All of the lines below need to be copied exactly, apart from the pictures.

Data for review ▸
- - -
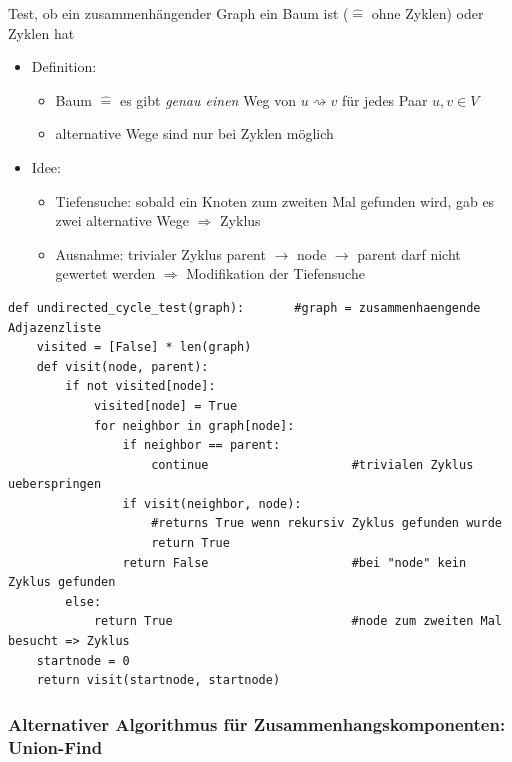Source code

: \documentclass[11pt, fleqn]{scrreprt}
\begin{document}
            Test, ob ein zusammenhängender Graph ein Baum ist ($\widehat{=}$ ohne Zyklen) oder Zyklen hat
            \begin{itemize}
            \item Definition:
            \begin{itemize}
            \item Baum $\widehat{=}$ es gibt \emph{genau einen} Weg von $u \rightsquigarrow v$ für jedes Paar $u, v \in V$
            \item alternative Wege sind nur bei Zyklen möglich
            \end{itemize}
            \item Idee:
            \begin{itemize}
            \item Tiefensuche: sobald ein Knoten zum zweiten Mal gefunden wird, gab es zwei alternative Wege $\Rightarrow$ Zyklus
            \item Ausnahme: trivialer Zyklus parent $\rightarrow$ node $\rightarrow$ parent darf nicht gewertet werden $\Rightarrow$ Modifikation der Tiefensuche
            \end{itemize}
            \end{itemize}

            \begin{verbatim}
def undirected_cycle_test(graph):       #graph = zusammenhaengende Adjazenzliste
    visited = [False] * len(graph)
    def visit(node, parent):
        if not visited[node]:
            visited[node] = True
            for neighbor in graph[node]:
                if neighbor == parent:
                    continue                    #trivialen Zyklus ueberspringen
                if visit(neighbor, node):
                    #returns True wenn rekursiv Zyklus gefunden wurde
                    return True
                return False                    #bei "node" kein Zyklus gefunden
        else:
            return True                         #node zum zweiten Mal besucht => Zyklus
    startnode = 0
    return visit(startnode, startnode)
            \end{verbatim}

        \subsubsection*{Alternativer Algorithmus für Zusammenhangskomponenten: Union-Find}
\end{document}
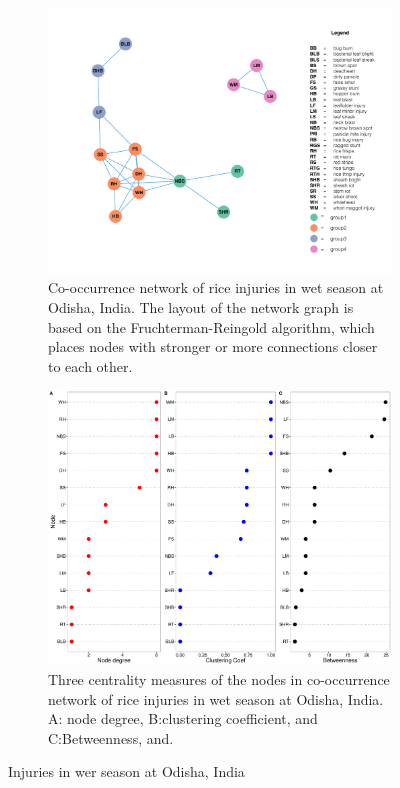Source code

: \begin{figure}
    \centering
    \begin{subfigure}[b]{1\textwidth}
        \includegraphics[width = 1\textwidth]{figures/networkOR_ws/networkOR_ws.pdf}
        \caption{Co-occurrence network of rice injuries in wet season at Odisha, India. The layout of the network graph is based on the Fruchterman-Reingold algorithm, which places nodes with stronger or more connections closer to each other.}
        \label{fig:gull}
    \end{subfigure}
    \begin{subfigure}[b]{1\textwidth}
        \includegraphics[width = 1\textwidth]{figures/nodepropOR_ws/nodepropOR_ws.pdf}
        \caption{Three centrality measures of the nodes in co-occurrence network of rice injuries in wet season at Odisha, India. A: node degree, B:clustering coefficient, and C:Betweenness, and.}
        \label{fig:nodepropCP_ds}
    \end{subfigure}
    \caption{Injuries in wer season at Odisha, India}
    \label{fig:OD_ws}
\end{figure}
- - -
Expected output ▸
Source code

: \documentclass[11pt, fleqn]{scrreprt}
\begin{document}
            Test, ob ein zusammenhängender Graph ein Baum ist ($\widehat{=}$ ohne Zyklen) oder Zyklen hat
            \begin{itemize}
            \item Definition:
            \begin{itemize}
            \item Baum $\widehat{=}$ es gibt \emph{genau einen} Weg von $u \rightsquigarrow v$ für jedes Paar $u, v \in V$
            \item alternative Wege sind nur bei Zyklen möglich
            \end{itemize}
            \item Idee:
            \begin{itemize}
            \item Tiefensuche: sobald ein Knoten zum zweiten Mal gefunden wird, gab es zwei alternative Wege $\Rightarrow$ Zyklus
            \item Ausnahme: trivialer Zyklus parent $\rightarrow$ node $\rightarrow$ parent darf nicht gewertet werden $\Rightarrow$ Modifikation der Tiefensuche
            \end{itemize}
            \end{itemize}

            \begin{verbatim}
def undirected_cycle_test(graph):       #graph = zusammenhaengende Adjazenzliste
    visited = [False] * len(graph)
    def visit(node, parent):
        if not visited[node]:
            visited[node] = True
            for neighbor in graph[node]:
                if neighbor == parent:
                    continue                    #trivialen Zyklus ueberspringen
                if visit(neighbor, node):
                    #returns True wenn rekursiv Zyklus gefunden wurde
                    return True
                return False                    #bei "node" kein Zyklus gefunden
        else:
            return True                         #node zum zweiten Mal besucht => Zyklus
    startnode = 0
    return visit(startnode, startnode)
            \end{verbatim}

        \subsubsection*{Alternativer Algorithmus für Zusammenhangskomponenten: Union-Find}
\end{document}
Source code

: \begin{figure}
    \centering
    \begin{subfigure}[b]{1\textwidth}
        \includegraphics[width = 1\textwidth]{figures/networkOR_ws/networkOR_ws.pdf}
        \caption{Co-occurrence network of rice injuries in wet season at Odisha, India. The layout of the network graph is based on the Fruchterman-Reingold algorithm, which places nodes with stronger or more connections closer to each other.}
        \label{fig:gull}
    \end{subfigure}
    \begin{subfigure}[b]{1\textwidth}
        \includegraphics[width = 1\textwidth]{figures/nodepropOR_ws/nodepropOR_ws.pdf}
        \caption{Three centrality measures of the nodes in co-occurrence network of rice injuries in wet season at Odisha, India. A: node degree, B:clustering coefficient, and C:Betweenness, and.}
        \label{fig:nodepropCP_ds}
    \end{subfigure}
    \caption{Injuries in wer season at Odisha, India}
    \label{fig:OD_ws}
\end{figure}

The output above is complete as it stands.